## Problem requirements:
Would you please output the records exactly as they appear below?

## Source information:
_ _ _ _ _ _ _

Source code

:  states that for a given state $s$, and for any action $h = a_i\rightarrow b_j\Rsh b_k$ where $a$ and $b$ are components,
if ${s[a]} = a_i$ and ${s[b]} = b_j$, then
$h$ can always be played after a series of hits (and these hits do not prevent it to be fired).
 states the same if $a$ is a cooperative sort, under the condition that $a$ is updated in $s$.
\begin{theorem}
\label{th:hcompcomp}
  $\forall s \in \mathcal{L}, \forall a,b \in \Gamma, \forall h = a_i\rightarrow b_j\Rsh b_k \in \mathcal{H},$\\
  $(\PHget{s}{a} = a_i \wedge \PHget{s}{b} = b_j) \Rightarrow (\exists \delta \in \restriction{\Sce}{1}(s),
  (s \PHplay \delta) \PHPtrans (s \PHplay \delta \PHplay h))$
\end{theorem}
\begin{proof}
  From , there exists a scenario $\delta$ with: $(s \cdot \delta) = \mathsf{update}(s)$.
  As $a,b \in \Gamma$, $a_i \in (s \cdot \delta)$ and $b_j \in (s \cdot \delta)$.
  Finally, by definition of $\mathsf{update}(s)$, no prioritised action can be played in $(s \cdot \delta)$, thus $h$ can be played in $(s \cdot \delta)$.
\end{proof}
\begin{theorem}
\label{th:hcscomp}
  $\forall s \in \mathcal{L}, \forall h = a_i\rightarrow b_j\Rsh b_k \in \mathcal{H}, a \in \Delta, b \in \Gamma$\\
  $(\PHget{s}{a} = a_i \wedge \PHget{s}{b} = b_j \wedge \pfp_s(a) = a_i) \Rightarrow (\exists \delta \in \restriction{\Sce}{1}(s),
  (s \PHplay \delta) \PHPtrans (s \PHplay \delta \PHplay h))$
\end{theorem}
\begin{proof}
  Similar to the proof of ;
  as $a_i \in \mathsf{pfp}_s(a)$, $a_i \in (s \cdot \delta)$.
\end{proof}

_ _ _ _ _ _ _

## Problem solution:
Source code

:  states that for a given state $s$, and for any action $h = a_i\rightarrow b_j\Rsh b_k$ where $a$ and $b$ are components,
if ${s[a]} = a_i$ and ${s[b]} = b_j$, then
$h$ can always be played after a series of hits (and these hits do not prevent it to be fired).
 states the same if $a$ is a cooperative sort, under the condition that $a$ is updated in $s$.
\begin{theorem}
\label{th:hcompcomp}
  $\forall s \in \mathcal{L}, \forall a,b \in \Gamma, \forall h = a_i\rightarrow b_j\Rsh b_k \in \mathcal{H},$\\
  $(\PHget{s}{a} = a_i \wedge \PHget{s}{b} = b_j) \Rightarrow (\exists \delta \in \restriction{\Sce}{1}(s),
  (s \PHplay \delta) \PHPtrans (s \PHplay \delta \PHplay h))$
\end{theorem}
\begin{proof}
  From , there exists a scenario $\delta$ with: $(s \cdot \delta) = \mathsf{update}(s)$.
  As $a,b \in \Gamma$, $a_i \in (s \cdot \delta)$ and $b_j \in (s \cdot \delta)$.
  Finally, by definition of $\mathsf{update}(s)$, no prioritised action can be played in $(s \cdot \delta)$, thus $h$ can be played in $(s \cdot \delta)$.
\end{proof}
\begin{theorem}
\label{th:hcscomp}
  $\forall s \in \mathcal{L}, \forall h = a_i\rightarrow b_j\Rsh b_k \in \mathcal{H}, a \in \Delta, b \in \Gamma$\\
  $(\PHget{s}{a} = a_i \wedge \PHget{s}{b} = b_j \wedge \pfp_s(a) = a_i) \Rightarrow (\exists \delta \in \restriction{\Sce}{1}(s),
  (s \PHplay \delta) \PHPtrans (s \PHplay \delta \PHplay h))$
\end{theorem}
\begin{proof}
  Similar to the proof of ;
  as $a_i \in \mathsf{pfp}_s(a)$, $a_i \in (s \cdot \delta)$.
\end{proof}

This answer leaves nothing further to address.